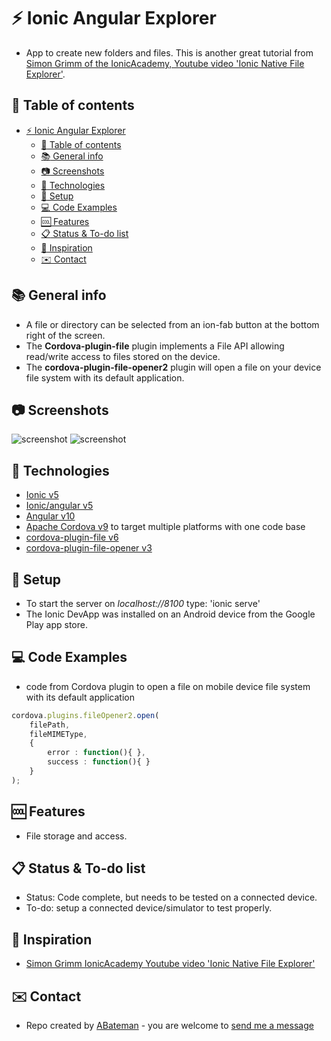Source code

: # :zap: Ionic Angular Explorer

* App to create new folders and files. This is another great tutorial from [Simon Grimm of the IonicAcademy, Youtube video 'Ionic Native File Explorer'](https://www.youtube.com/watch?v=pDqG3iYDdM0&t=141s).

## :page_facing_up: Table of contents

* [:zap: Ionic Angular Explorer](#zap-ionic-angular-explorer)
  * [:page_facing_up: Table of contents](#page_facing_up-table-of-contents)
  * [:books: General info](#books-general-info)
  * [:camera: Screenshots](#camera-screenshots)
  * [:signal_strength: Technologies](#signal_strength-technologies)
  * [:floppy_disk: Setup](#floppy_disk-setup)
  * [:computer: Code Examples](#computer-code-examples)
  * [:cool: Features](#cool-features)
  * [:clipboard: Status & To-do list](#clipboard-status--to-do-list)
  * [:clap: Inspiration](#clap-inspiration)
  * [:envelope: Contact](#envelope-contact)

## :books: General info

* A file or directory can be selected from an ion-fab button at the bottom right of the screen.
* The **Cordova-plugin-file** plugin implements a File API allowing read/write access to files stored on the device.
* The **cordova-plugin-file-opener2** plugin will open a file on your device file system with its default application.

## :camera: Screenshots

![screenshot](./img/.png)
![screenshot](./img/.png)

## :signal_strength: Technologies

* [Ionic v5](https://ionicframework.com/)
* [Ionic/angular v5](https://ionicframework.com/)
* [Angular v10](https://angular.io/)
* [Apache Cordova v9](https://cordova.apache.org/) to target multiple platforms with one code base
* [cordova-plugin-file v6](https://cordova.apache.org/docs/en/latest/reference/cordova-plugin-file/)
* [cordova-plugin-file-opener v3](https://www.npmjs.com/package/cordova-plugin-file-opener2)

## :floppy_disk: Setup

* To start the server on _localhost://8100_ type: 'ionic serve'
* The Ionic DevApp was installed on an Android device from the Google Play app store.

## :computer: Code Examples

* code from Cordova plugin to open a file on mobile device file system with its default application

```typescript
cordova.plugins.fileOpener2.open(
    filePath,
    fileMIMEType,
    {
        error : function(){ },
        success : function(){ }
    }
);
```

## :cool: Features

* File storage and access.

## :clipboard: Status & To-do list

* Status: Code complete, but needs to be tested on a connected device.
* To-do: setup a connected device/simulator to test properly.

## :clap: Inspiration

* [Simon Grimm IonicAcademy Youtube video 'Ionic Native File Explorer'](https://www.youtube.com/watch?v=pDqG3iYDdM0&t=141s)

## :envelope: Contact

* Repo created by [ABateman](https://www.andrewbateman.org) - you are welcome to [send me a message](https://andrewbateman.org/contact)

Required work
Retype all of the listing above exactly, but keep its pictures out.

Result
Source code

: # :zap: Ionic Angular Explorer

* App to create new folders and files. This is another great tutorial from [Simon Grimm of the IonicAcademy, Youtube video 'Ionic Native File Explorer'](https://www.youtube.com/watch?v=pDqG3iYDdM0&t=141s).

## :page_facing_up: Table of contents

* [:zap: Ionic Angular Explorer](#zap-ionic-angular-explorer)
  * [:page_facing_up: Table of contents](#page_facing_up-table-of-contents)
  * [:books: General info](#books-general-info)
  * [:camera: Screenshots](#camera-screenshots)
  * [:signal_strength: Technologies](#signal_strength-technologies)
  * [:floppy_disk: Setup](#floppy_disk-setup)
  * [:computer: Code Examples](#computer-code-examples)
  * [:cool: Features](#cool-features)
  * [:clipboard: Status & To-do list](#clipboard-status--to-do-list)
  * [:clap: Inspiration](#clap-inspiration)
  * [:envelope: Contact](#envelope-contact)

## :books: General info

* A file or directory can be selected from an ion-fab button at the bottom right of the screen.
* The **Cordova-plugin-file** plugin implements a File API allowing read/write access to files stored on the device.
* The **cordova-plugin-file-opener2** plugin will open a file on your device file system with its default application.

## :camera: Screenshots

![screenshot](./img/.png)
![screenshot](./img/.png)

## :signal_strength: Technologies

* [Ionic v5](https://ionicframework.com/)
* [Ionic/angular v5](https://ionicframework.com/)
* [Angular v10](https://angular.io/)
* [Apache Cordova v9](https://cordova.apache.org/) to target multiple platforms with one code base
* [cordova-plugin-file v6](https://cordova.apache.org/docs/en/latest/reference/cordova-plugin-file/)
* [cordova-plugin-file-opener v3](https://www.npmjs.com/package/cordova-plugin-file-opener2)

## :floppy_disk: Setup

* To start the server on _localhost://8100_ type: 'ionic serve'
* The Ionic DevApp was installed on an Android device from the Google Play app store.

## :computer: Code Examples

* code from Cordova plugin to open a file on mobile device file system with its default application

```typescript
cordova.plugins.fileOpener2.open(
    filePath,
    fileMIMEType,
    {
        error : function(){ },
        success : function(){ }
    }
);
```

## :cool: Features

* File storage and access.

## :clipboard: Status & To-do list

* Status: Code complete, but needs to be tested on a connected device.
* To-do: setup a connected device/simulator to test properly.

## :clap: Inspiration

* [Simon Grimm IonicAcademy Youtube video 'Ionic Native File Explorer'](https://www.youtube.com/watch?v=pDqG3iYDdM0&t=141s)

## :envelope: Contact

* Repo created by [ABateman](https://www.andrewbateman.org) - you are welcome to [send me a message](https://andrewbateman.org/contact)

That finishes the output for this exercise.